**ASSIGNMENT**
The part below that opens with the line containing "i do actually*" and closes with the line containing "Football betting system" should be copied exactly, minus any pictures.
──────── DATA TO USE ────────
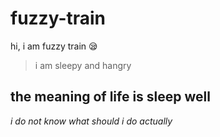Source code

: # fuzzy-train
hi, i am fuzzy train :sleepy:
> i am sleepy and hangry
## **the meaning of life is sleep well**
 *i do not know what should i do actually*
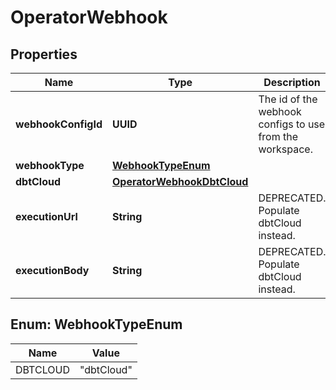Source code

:

# OperatorWebhook


## Properties

| Name | Type | Description | Notes |
|------------ | ------------- | ------------- | -------------|
|**webhookConfigId** | **UUID** | The id of the webhook configs to use from the workspace. |  [optional] |
|**webhookType** | [**WebhookTypeEnum**](#WebhookTypeEnum) |  |  [optional] |
|**dbtCloud** | [**OperatorWebhookDbtCloud**](OperatorWebhookDbtCloud.md) |  |  [optional] |
|**executionUrl** | **String** | DEPRECATED. Populate dbtCloud instead. |  [optional] |
|**executionBody** | **String** | DEPRECATED. Populate dbtCloud instead. |  [optional] |



## Enum: WebhookTypeEnum

| Name | Value |
|---- | -----|
| DBTCLOUD | &quot;dbtCloud&quot; |



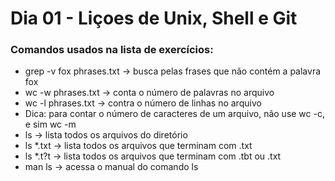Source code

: # Dia 01 - Liçoes de Unix, Shell e Git

### Comandos usados na lista de exercícios:

- grep -v fox phrases.txt -> busca pelas frases que não contém a palavra fox
- wc -w phrases.txt -> conta o número de palavras no arquivo
- wc -l phrases.txt -> contra o número de linhas no arquivo
- Dica: para contar o número de caracteres de um arquivo, não use wc -c, e sim wc -m
- ls -> lista todos os arquivos do diretório
- ls *.txt -> lista todos os arquivos que terminam com .txt
- ls *.t?t -> lista todos os arquivos que terminam com .tbt ou .txt
- man ls -> acessa o manual do comando ls
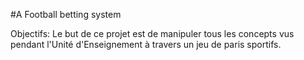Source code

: #A Football betting system

Objectifs: Le but de ce projet est de manipuler tous les concepts vus pendant l'Unité d'Enseignement à travers un jeu de paris sportifs.
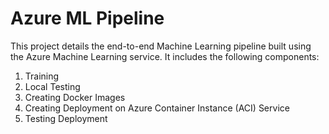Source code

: # Azure ML Pipeline

This project details the end-to-end Machine Learning pipeline built using the Azure Machine Learning service. It includes the following components: <br>
1. Training 
2. Local Testing 
3. Creating Docker Images
4. Creating Deployment on Azure Container Instance (ACI) Service
5. Testing Deployment
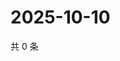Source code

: # 2025-10-10

共 0 条

<!-- BEGIN ZHIHUVIDEO -->
<!-- 最后更新时间 Fri Oct 10 2025 17:13:03 GMT+0800 (China Standard Time) -->

<!-- END ZHIHUVIDEO -->
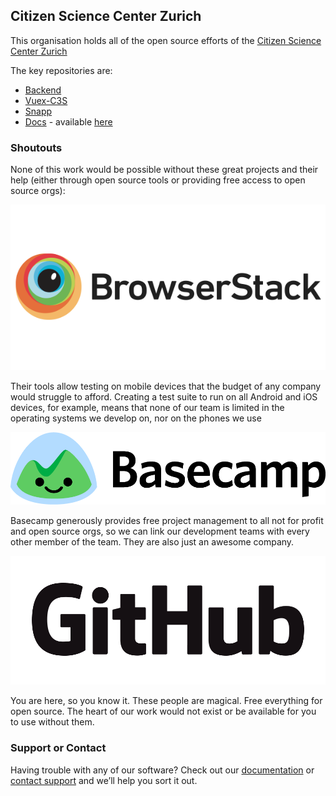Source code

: ## Citizen Science Center Zurich

This organisation holds all of the open source efforts of the [Citizen Science Center Zurich](https://citizenscience.ch)

The key repositories are:

* [Backend](https://github.com/CitizenScienceCenter/backend)
* [Vuex-C3S](https://github.com/CitizenScienceCenter/vuex-c3s)
* [Snapp](https://github.com/CitizenScienceCenter/snapp-site)
* [Docs](https://github.com/CitizenScienceCenter/documentations) - available [here](https://docs.citizenscience.ch)

### Shoutouts

None of this work would be possible without these great projects and their help (either through open source tools or providing free access to open source orgs):

[<img src="https://github.com/CitizenScienceCenter/citizensciencecenter.github.io/raw/master/img/browserstack.png">](http://browserstack.com)

Their tools allow testing on mobile devices that the budget of any company would struggle to afford. Creating a test suite to run on all Android and iOS devices, for example, means that none of our team is limited in the operating systems we develop on, nor on the phones we use

[<img src="https://github.com/CitizenScienceCenter/citizensciencecenter.github.io/raw/master/img/basecamp.png">](http://basecamp.com)

Basecamp generously provides free project management to all not for profit and open source orgs, so we can link our development teams with every other member of the team. They are also just an awesome company.

[<img src="https://github.com/CitizenScienceCenter/citizensciencecenter.github.io/raw/master/img/github.png">](http://github.com)

You are here, so you know it. These people are magical. Free everything for open source. The heart of our work would not exist or be available for you to use without them.


### Support or Contact

Having trouble with any of our software? Check out our [documentation](https://docs.citizenscience.ch) or [contact support](mailto:info@citizenscience.ch) and we’ll help you sort it out.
────────
**RESULT OF THE EXERCISE**
 *i do not know what should i do actually*
Source code

:

# OperatorWebhook


## Properties

| Name | Type | Description | Notes |
|------------ | ------------- | ------------- | -------------|
|**webhookConfigId** | **UUID** | The id of the webhook configs to use from the workspace. |  [optional] |
|**webhookType** | [**WebhookTypeEnum**](#WebhookTypeEnum) |  |  [optional] |
|**dbtCloud** | [**OperatorWebhookDbtCloud**](OperatorWebhookDbtCloud.md) |  |  [optional] |
|**executionUrl** | **String** | DEPRECATED. Populate dbtCloud instead. |  [optional] |
|**executionBody** | **String** | DEPRECATED. Populate dbtCloud instead. |  [optional] |



## Enum: WebhookTypeEnum

| Name | Value |
|---- | -----|
| DBTCLOUD | &quot;dbtCloud&quot; |



Source code

: # Dia 01 - Liçoes de Unix, Shell e Git

### Comandos usados na lista de exercícios:

- grep -v fox phrases.txt -> busca pelas frases que não contém a palavra fox
- wc -w phrases.txt -> conta o número de palavras no arquivo
- wc -l phrases.txt -> contra o número de linhas no arquivo
- Dica: para contar o número de caracteres de um arquivo, não use wc -c, e sim wc -m
- ls -> lista todos os arquivos do diretório
- ls *.txt -> lista todos os arquivos que terminam com .txt
- ls *.t?t -> lista todos os arquivos que terminam com .tbt ou .txt
- man ls -> acessa o manual do comando ls
Source code

: #A Football betting system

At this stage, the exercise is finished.